The guests, their parents and siblings would arrive (no "drop-off and pick-up" parties for me), and I would spend the next few hours in a blur of motion. I am so grateful that there were adults with cameras at these gatherings, or there would be no photos at all.
In those days, those parties didn't feel like work. I felt like That Mom, the one who could pull of these amazing parties and make it look easy...before there were just too many plates spinning in our day-to-day lives and my energy began to flag.
Somewhere in the middle of every party, Andre could be found doing something he did extremely well. When I need an image that helps soften my painful memories, it's an image like this that I turn to.
|Andre and Mark, 2004|
I've written a lot about Andre's darkness, and for most of the first year since his death, that's felt like the thing I needed most to do: to bring to the daylight the side of our life together that we colluded in hiding. But our lives were not all darkness. All of the Hedrick babies knew a Daddy with an almost untiring ability to cuddle sleepy children, a Daddy who could fix nearly anything that was broken, a Daddy who took great pleasure in the grand gesture of unveiling the special birthday creations that he spent so much careful time perfecting.

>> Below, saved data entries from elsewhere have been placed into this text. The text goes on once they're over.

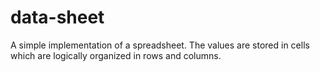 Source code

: # data-sheet

A simple implementation of a spreadsheet. The values are stored in cells which are logically organized in rows and columns.

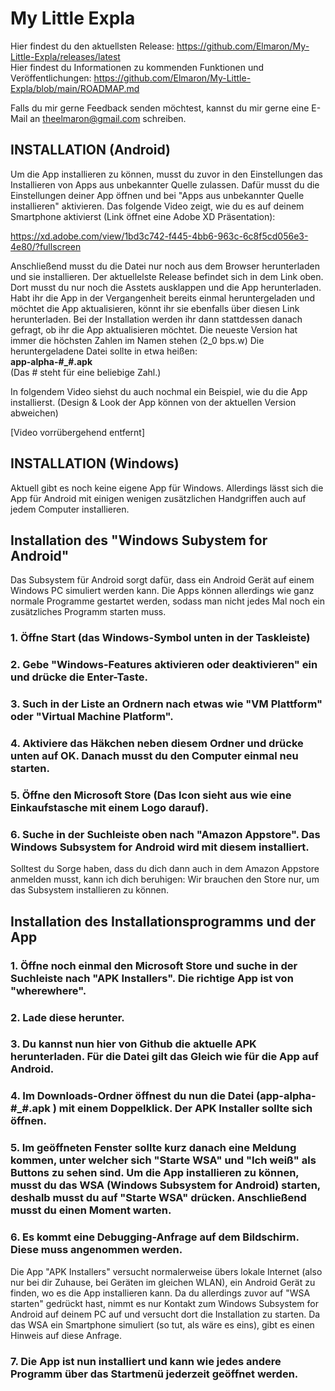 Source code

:# My Little Expla

Hier findest du den aktuellsten Release: https://github.com/Elmaron/My-Little-Expla/releases/latest  
Hier findest du Informationen zu kommenden Funktionen und Veröffentlichungen: https://github.com/Elmaron/My-Little-Expla/blob/main/ROADMAP.md

Falls du mir gerne Feedback senden möchtest, kannst du mir gerne eine E-Mail an theelmaron@gmail.com schreiben.

## INSTALLATION (Android)
Um die App installieren zu können, musst du zuvor in den Einstellungen das Installieren von Apps aus unbekannter Quelle zulassen. Dafür musst du die Einstellungen deiner App öffnen und bei "Apps aus unbekannter Quelle installieren" aktivieren. Das folgende Video zeigt, wie du es auf deinem Smartphone aktivierst (Link öffnet eine Adobe XD Präsentation):  

https://xd.adobe.com/view/1bd3c742-f445-4bb6-963c-6c8f5cd056e3-4e80/?fullscreen

Anschließend musst du die Datei nur noch aus dem Browser herunterladen und sie installieren. Der aktuellelste Release befindet sich in dem Link oben. Dort musst du nur noch die Asstets ausklappen und die App herunterladen. Habt ihr die App in der Vergangenheit bereits einmal heruntergeladen und möchtet die App aktualisieren, könnt ihr sie ebenfalls über diesen Link herunterladen. Bei der Installation werden ihr dann stattdessen danach gefragt, ob ihr die App aktualisieren möchtet. Die neueste Version hat immer die höchsten Zahlen im Namen stehen (2_0 bps.w) Die heruntergeladene Datei sollte in etwa heißen:  
__app-alpha-#_#.apk__  
(Das # steht für eine beliebige Zahl.)

In folgendem Video siehst du auch nochmal ein Beispiel, wie du die App installierst. (Design & Look der App können von der aktuellen Version abweichen)

[Video vorrübergehend entfernt]

## INSTALLATION (Windows)
Aktuell gibt es noch keine eigene App für Windows. Allerdings lässt sich die App für Android mit einigen wenigen zusätzlichen Handgriffen auch auf jedem Computer installieren.
## Installation des "Windows Subystem for Android"
Das Subsystem für Android sorgt dafür, dass ein Android Gerät auf einem Windows PC simuliert werden kann. Die Apps können allerdings wie ganz normale Programme gestartet werden, sodass man nicht jedes Mal noch ein zusätzliches Programm starten muss.
### 1. Öffne Start (das Windows-Symbol unten in der Taskleiste)
### 2. Gebe "Windows-Features aktivieren oder deaktivieren" ein und drücke die Enter-Taste.
### 3. Such in der Liste an Ordnern nach etwas wie "VM Plattform" oder "Virtual Machine Platform".
### 4. Aktiviere das Häkchen neben diesem Ordner und drücke unten auf OK. Danach musst du den Computer einmal neu starten.
### 5. Öffne den Microsoft Store (Das Icon sieht aus wie eine Einkaufstasche mit einem Logo darauf).
### 6. Suche in der Suchleiste oben nach "Amazon Appstore". Das Windows Subsystem for Android wird mit diesem installiert.  
Solltest du Sorge haben, dass du dich dann auch in dem Amazon Appstore anmelden musst, kann ich dich beruhigen: Wir brauchen den Store nur, um das Subsystem installieren zu können.

## Installation des Installationsprogramms und der App
### 1. Öffne noch einmal den Microsoft Store und suche in der Suchleiste nach "APK Installers". Die richtige App ist von "wherewhere".
### 2. Lade diese herunter.
### 3. Du kannst nun hier von Github die aktuelle APK herunterladen. Für die Datei gilt das Gleich wie für die App auf Android.
### 4. Im Downloads-Ordner öffnest du nun die Datei (__app-alpha-#_#.apk__  ) mit einem Doppelklick. Der APK Installer sollte sich öffnen. 
### 5. Im geöffneten Fenster sollte kurz danach eine Meldung kommen, unter welcher sich "Starte WSA" und "Ich weiß" als Buttons zu sehen sind. Um die App installieren zu können, musst du das WSA (Windows Subsystem for Android) starten, deshalb musst du auf "Starte WSA" drücken. Anschließend musst du einen Moment warten.
### 6. Es kommt eine Debugging-Anfrage auf dem Bildschirm. Diese muss angenommen werden.  
Die App "APK Installers" versucht normalerweise übers lokale Internet (also nur bei dir Zuhause, bei Geräten im gleichen WLAN), ein Android Gerät zu finden, wo es die App installieren kann. Da du allerdings zuvor auf "WSA starten" gedrückt hast, nimmt es nur Kontakt zum Windows Subsystem for Android auf deinem PC auf und versucht dort die Installation zu starten. Da das WSA ein Smartphone simuliert (so tut, als wäre es eins), gibt es einen Hinweis auf diese Anfrage. 
### 7. Die App ist nun installiert und kann wie jedes andere Programm über das Startmenü jederzeit geöffnet werden.

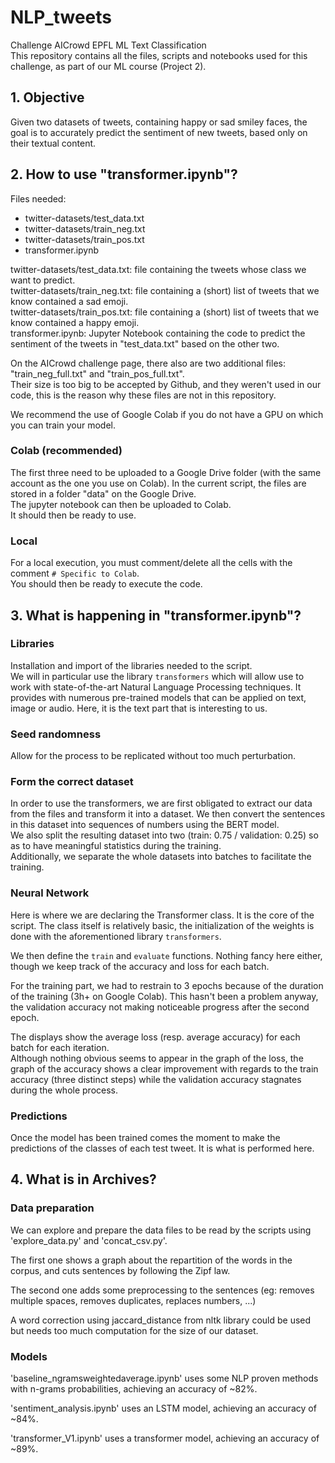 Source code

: # NLP_tweets

Challenge AICrowd EPFL ML Text Classification<br>
This repository contains all the files, scripts and notebooks used for this challenge, as part of our ML course (Project 2).

## 1. Objective

Given two datasets of tweets, containing happy or sad smiley faces, the goal is to accurately predict the sentiment of new tweets, based only on their textual content.

## 2. How to use "transformer.ipynb"?

Files needed: <br>
* twitter-datasets/test_data.txt
* twitter-datasets/train_neg.txt
* twitter-datasets/train_pos.txt
* transformer.ipynb

twitter-datasets/test_data.txt: file containing the tweets whose class we want to predict.<br>
twitter-datasets/train_neg.txt: file containing a (short) list of tweets that we know contained a sad emoji.<br>
twitter-datasets/train_pos.txt: file containing a (short) list of tweets that we know contained a happy emoji.<br>
transformer.ipynb: Jupyter Notebook containing the code to predict the sentiment of the tweets in "test_data.txt" based on the other two.

On the AICrowd challenge page, there also are two additional files: "train_neg_full.txt" and "train_pos_full.txt".<br>
Their size is too big to be accepted by Github, and they weren't used in our code, this is the reason why these files are not in this repository.

We recommend the use of Google Colab if you do not have a GPU on which you can train your model.

### Colab (recommended)

The first three need to be uploaded to a Google Drive folder (with the same account as the one you use on Colab). In the current script, the files are stored in a folder "data" on the Google Drive. <br>
The jupyter notebook can then be uploaded to Colab.<br>
It should then be ready to use.

### Local

For a local execution, you must comment/delete all the cells with the comment `# Specific to Colab`.<br>
You should then be ready to execute the code.

## 3. What is happening in "transformer.ipynb"?

### Libraries

Installation and import of the libraries needed to the script.<br>
We will in particular use the library `transformers` which will allow use to work with state-of-the-art Natural Language Processing techniques. It provides with numerous pre-trained models that can be applied on text, image or audio. Here, it is the text part that is interesting to us.

### Seed randomness

Allow for the process to be replicated without too much perturbation.

### Form the correct dataset

In order to use the transformers, we are first obligated to extract our data from the files and transform it into a dataset. We then convert the sentences in this dataset into sequences of numbers using the BERT model.<br>
We also split the resulting dataset into two (train: 0.75 / validation: 0.25) so as to have meaningful statistics during the training.<br>
Additionally, we separate the whole datasets into batches to facilitate the training.

### Neural Network

Here is where we are declaring the Transformer class. It is the core of the script. The class itself is relatively basic, the initialization of the weights is done with the aforementioned library `transformers`.

We then define the `train` and `evaluate` functions. Nothing fancy here either, though we keep track of the accuracy and loss for each batch.

For the training part, we had to restrain to 3 epochs because of the duration of the training (3h+ on Google Colab). This hasn't been a problem anyway, the validation accuracy not making noticeable progress after the second epoch.

The displays show the average loss (resp. average accuracy) for each batch for each iteration.<br>
Although nothing obvious seems to appear in the graph of the loss, the graph of the accuracy shows a clear improvement with regards to the train accuracy (three distinct steps) while the validation accuracy stagnates during the whole process.

### Predictions

Once the model has been trained comes the moment to make the predictions of the classes of each test tweet. It is what is performed here.

## 4. What is in Archives?

<!-- TODO: Reformulate from here-->
### Data preparation
We can explore and prepare the data files to be read by the scripts using 'explore_data.py' and 'concat_csv.py'.

The first one shows a graph about the repartition of the words in the corpus, and cuts sentences by following the Zipf law.

The second one adds some preprocessing to the sentences (eg: removes multiple spaces, removes duplicates, replaces numbers, ...)

A word correction using jaccard_distance from nltk library could be used but needs too much computation for the size of our dataset.

### Models
'baseline_ngramsweightedaverage.ipynb' uses some NLP proven methods with n-grams probabilities, achieving an accuracy of ~82%.

'sentiment_analysis.ipynb' uses an LSTM model, achieving an accuracy of ~84%.

'transformer_V1.ipynb' uses a transformer model, achieving an accuracy of ~89%.
<!-- TODO: To here --> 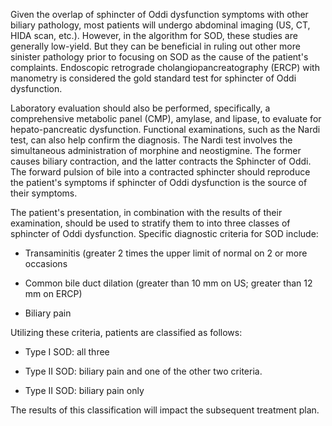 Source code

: Given the overlap of sphincter of Oddi dysfunction symptoms with other biliary pathology, most patients will undergo abdominal imaging (US, CT, HIDA scan, etc.). However, in the algorithm for SOD, these studies are generally low-yield. But they can be beneficial in ruling out other more sinister pathology prior to focusing on SOD as the cause of the patient's complaints. Endoscopic retrograde cholangiopancreatography (ERCP) with manometry is considered the gold standard test for sphincter of Oddi dysfunction.

Laboratory evaluation should also be performed, specifically, a comprehensive metabolic panel (CMP), amylase, and lipase, to evaluate for hepato-pancreatic dysfunction. Functional examinations, such as the Nardi test, can also help confirm the diagnosis. The Nardi test involves the simultaneous administration of morphine and neostigmine. The former causes biliary contraction, and the latter contracts the Sphincter of Oddi. The forward pulsion of bile into a contracted sphincter should reproduce the patient's symptoms if sphincter of Oddi dysfunction is the source of their symptoms.

The patient's presentation, in combination with the results of their examination, should be used to stratify them to into three classes of sphincter of Oddi dysfunction. Specific diagnostic criteria for SOD include:

- Transaminitis (greater 2 times the upper limit of normal on 2 or more occasions

- Common bile duct dilation (greater than 10 mm on US; greater than 12 mm on ERCP)

- Biliary pain

Utilizing these criteria, patients are classified as follows:

- Type I SOD: all three

- Type II SOD: biliary pain and one of the other two criteria.

- Type II SOD: biliary pain only

The results of this classification will impact the subsequent treatment plan.
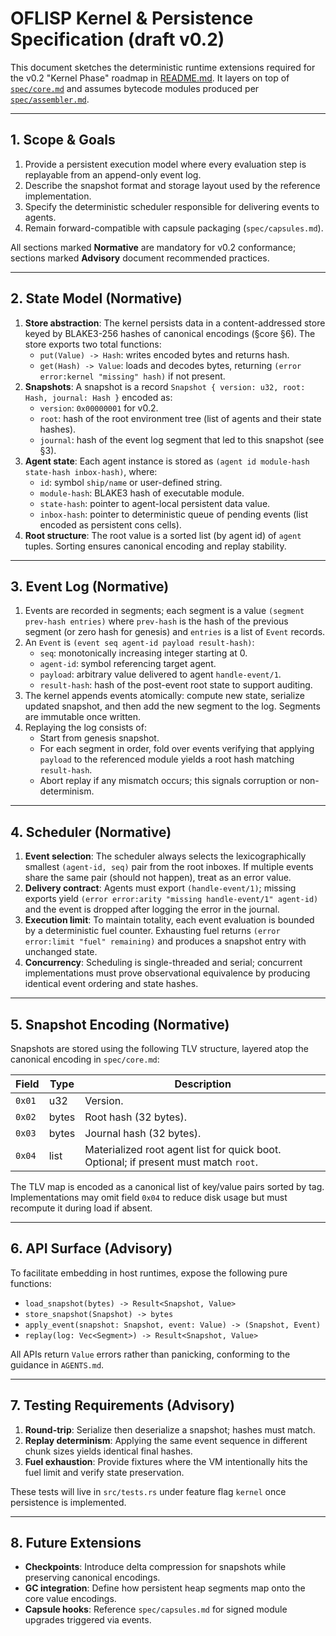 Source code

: # OFLISP Kernel & Persistence Specification (draft v0.2)

This document sketches the deterministic runtime extensions required for the v0.2 "Kernel Phase" roadmap in [README.md](../README.md). It layers on top of [`spec/core.md`](core.md) and assumes bytecode modules produced per [`spec/assembler.md`](assembler.md).

---

## 1. Scope & Goals

1. Provide a persistent execution model where every evaluation step is replayable from an append-only event log.
2. Describe the snapshot format and storage layout used by the reference implementation.
3. Specify the deterministic scheduler responsible for delivering events to agents.
4. Remain forward-compatible with capsule packaging (`spec/capsules.md`).

All sections marked **Normative** are mandatory for v0.2 conformance; sections marked **Advisory** document recommended practices.

---

## 2. State Model (Normative)

1. **Store abstraction**: The kernel persists data in a content-addressed store keyed by BLAKE3-256 hashes of canonical encodings (§core §6). The store exports two total functions:
   * `put(Value) -> Hash`: writes encoded bytes and returns hash.
   * `get(Hash) -> Value`: loads and decodes bytes, returning `(error error:kernel "missing" hash)` if not present.
2. **Snapshots**: A snapshot is a record `Snapshot { version: u32, root: Hash, journal: Hash }` encoded as:
   * `version`: `0x00000001` for v0.2.
   * `root`: hash of the root environment tree (list of agents and their state hashes).
   * `journal`: hash of the event log segment that led to this snapshot (see §3).
3. **Agent state**: Each agent instance is stored as `(agent id module-hash state-hash inbox-hash)`, where:
   * `id`: symbol `ship/name` or user-defined string.
   * `module-hash`: BLAKE3 hash of executable module.
   * `state-hash`: pointer to agent-local persistent data value.
   * `inbox-hash`: pointer to deterministic queue of pending events (list encoded as persistent cons cells).
4. **Root structure**: The root value is a sorted list (by agent id) of `agent` tuples. Sorting ensures canonical encoding and replay stability.

---

## 3. Event Log (Normative)

1. Events are recorded in segments; each segment is a value `(segment prev-hash entries)` where `prev-hash` is the hash of the previous segment (or zero hash for genesis) and `entries` is a list of `Event` records.
2. An `Event` is `(event seq agent-id payload result-hash)`:
   * `seq`: monotonically increasing integer starting at 0.
   * `agent-id`: symbol referencing target agent.
   * `payload`: arbitrary value delivered to agent `handle-event/1`.
   * `result-hash`: hash of the post-event root state to support auditing.
3. The kernel appends events atomically: compute new state, serialize updated snapshot, and then add the new segment to the log. Segments are immutable once written.
4. Replaying the log consists of:
   * Start from genesis snapshot.
   * For each segment in order, fold over events verifying that applying `payload` to the referenced module yields a root hash matching `result-hash`.
   * Abort replay if any mismatch occurs; this signals corruption or non-determinism.

---

## 4. Scheduler (Normative)

1. **Event selection**: The scheduler always selects the lexicographically smallest `(agent-id, seq)` pair from the root inboxes. If multiple events share the same pair (should not happen), treat as an error value.
2. **Delivery contract**: Agents must export `(handle-event/1)`; missing exports yield `(error error:arity "missing handle-event/1" agent-id)` and the event is dropped after logging the error in the journal.
3. **Execution limit**: To maintain totality, each event evaluation is bounded by a deterministic fuel counter. Exhausting fuel returns `(error error:limit "fuel" remaining)` and produces a snapshot entry with unchanged state.
4. **Concurrency**: Scheduling is single-threaded and serial; concurrent implementations must prove observational equivalence by producing identical event ordering and state hashes.

---

## 5. Snapshot Encoding (Normative)

Snapshots are stored using the following TLV structure, layered atop the canonical encoding in `spec/core.md`:

| Field | Type | Description |
| --- | --- | --- |
| `0x01` | u32 | Version. |
| `0x02` | bytes | Root hash (32 bytes). |
| `0x03` | bytes | Journal hash (32 bytes). |
| `0x04` | list | Materialized root agent list for quick boot. Optional; if present must match `root`. |

The TLV map is encoded as a canonical list of key/value pairs sorted by tag. Implementations may omit field `0x04` to reduce disk usage but must recompute it during load if absent.

---

## 6. API Surface (Advisory)

To facilitate embedding in host runtimes, expose the following pure functions:

* `load_snapshot(bytes) -> Result<Snapshot, Value>`
* `store_snapshot(Snapshot) -> bytes`
* `apply_event(snapshot: Snapshot, event: Value) -> (Snapshot, Event)`
* `replay(log: Vec<Segment>) -> Result<Snapshot, Value>`

All APIs return `Value` errors rather than panicking, conforming to the guidance in `AGENTS.md`.

---

## 7. Testing Requirements (Advisory)

1. **Round-trip**: Serialize then deserialize a snapshot; hashes must match.
2. **Replay determinism**: Applying the same event sequence in different chunk sizes yields identical final hashes.
3. **Fuel exhaustion**: Provide fixtures where the VM intentionally hits the fuel limit and verify state preservation.

These tests will live in `src/tests.rs` under feature flag `kernel` once persistence is implemented.

---

## 8. Future Extensions

* **Checkpoints**: Introduce delta compression for snapshots while preserving canonical encodings.
* **GC integration**: Define how persistent heap segments map onto the core value encodings.
* **Capsule hooks**: Reference `spec/capsules.md` for signed module upgrades triggered via events.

In fact, over the years of growing instability in our house, as my own energy to keep up the facade faded, and the parties got less and less ambitious, the tradition of the cake sculpture was the last to go, because it was something that I could hand-off to Andre. I would make the sheet cake that would be frozen and sculpted into shapes, and the buttercream icing that would hold it all together, and my cake-engineer would take it from there. One year, I couldn't even muster the energy to make the frosting, so I gave Andre the vague instructions to mix "some butter, some milk and some powdered sugar, until you get something the consistency of spackle". His ratio of butter to sugar was inordinately high, and the coating on the outside of the Death Star, for Mark's 2009 birthday, was a bit shinier and greasier than usual. But the piping of the black icing designs was precise, and thrilled the birthday boy.